> [WORK TO COMPLETE]
Search the records for the word "return" and copy each line in which it appears.

■ ■ ■ ■ ■

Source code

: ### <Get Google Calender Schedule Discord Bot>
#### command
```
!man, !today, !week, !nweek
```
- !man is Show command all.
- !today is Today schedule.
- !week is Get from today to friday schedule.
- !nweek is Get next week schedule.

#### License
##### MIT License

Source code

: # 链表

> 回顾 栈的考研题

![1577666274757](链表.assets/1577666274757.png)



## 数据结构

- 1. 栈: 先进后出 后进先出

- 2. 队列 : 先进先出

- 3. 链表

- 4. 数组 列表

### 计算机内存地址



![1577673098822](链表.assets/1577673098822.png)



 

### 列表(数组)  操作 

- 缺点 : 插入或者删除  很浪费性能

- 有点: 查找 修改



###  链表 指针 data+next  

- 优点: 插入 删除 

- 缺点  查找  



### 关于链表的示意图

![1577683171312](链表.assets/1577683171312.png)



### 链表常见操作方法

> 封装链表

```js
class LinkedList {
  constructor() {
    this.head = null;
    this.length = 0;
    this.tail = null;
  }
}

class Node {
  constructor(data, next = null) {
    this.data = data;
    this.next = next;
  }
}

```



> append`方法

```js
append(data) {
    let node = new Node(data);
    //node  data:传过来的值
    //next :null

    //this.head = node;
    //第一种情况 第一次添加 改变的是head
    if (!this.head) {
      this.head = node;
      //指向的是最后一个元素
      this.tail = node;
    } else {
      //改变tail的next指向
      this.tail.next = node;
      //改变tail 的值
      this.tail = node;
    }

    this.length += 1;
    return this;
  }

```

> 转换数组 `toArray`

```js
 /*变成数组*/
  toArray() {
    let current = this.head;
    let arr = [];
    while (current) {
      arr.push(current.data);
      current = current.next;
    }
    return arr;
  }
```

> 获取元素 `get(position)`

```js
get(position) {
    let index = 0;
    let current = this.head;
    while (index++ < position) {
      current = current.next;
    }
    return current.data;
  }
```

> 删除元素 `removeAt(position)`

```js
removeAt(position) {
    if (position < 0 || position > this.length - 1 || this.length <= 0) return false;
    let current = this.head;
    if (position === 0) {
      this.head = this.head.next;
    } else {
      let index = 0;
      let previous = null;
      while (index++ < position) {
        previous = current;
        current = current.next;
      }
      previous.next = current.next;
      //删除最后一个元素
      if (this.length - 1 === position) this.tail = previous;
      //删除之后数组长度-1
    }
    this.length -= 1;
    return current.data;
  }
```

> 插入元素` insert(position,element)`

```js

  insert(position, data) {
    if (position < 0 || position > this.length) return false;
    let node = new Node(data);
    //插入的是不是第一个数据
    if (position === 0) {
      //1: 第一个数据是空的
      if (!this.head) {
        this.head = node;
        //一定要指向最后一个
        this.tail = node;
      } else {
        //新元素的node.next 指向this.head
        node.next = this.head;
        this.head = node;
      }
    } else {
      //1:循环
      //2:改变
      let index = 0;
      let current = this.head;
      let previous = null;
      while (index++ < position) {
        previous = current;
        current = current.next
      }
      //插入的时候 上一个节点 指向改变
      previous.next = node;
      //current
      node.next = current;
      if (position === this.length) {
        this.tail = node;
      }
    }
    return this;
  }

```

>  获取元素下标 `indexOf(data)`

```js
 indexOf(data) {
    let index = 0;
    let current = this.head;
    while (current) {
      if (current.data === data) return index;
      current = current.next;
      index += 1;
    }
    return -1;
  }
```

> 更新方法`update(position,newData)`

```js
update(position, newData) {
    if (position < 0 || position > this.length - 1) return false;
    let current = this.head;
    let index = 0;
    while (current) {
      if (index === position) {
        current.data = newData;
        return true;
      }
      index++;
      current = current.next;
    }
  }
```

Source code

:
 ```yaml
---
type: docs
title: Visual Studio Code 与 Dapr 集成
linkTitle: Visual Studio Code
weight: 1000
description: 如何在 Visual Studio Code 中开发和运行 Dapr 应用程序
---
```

■ ■ ■ ■ ■

> [PROBLEM SOLUTION]
    return this;
    return arr;
    return current.data;
    if (position < 0 || position > this.length - 1 || this.length <= 0) return false;
    return current.data;
    if (position < 0 || position > this.length) return false;
    return this;
      if (current.data === data) return index;
    return -1;
    if (position < 0 || position > this.length - 1) return false;
        return true;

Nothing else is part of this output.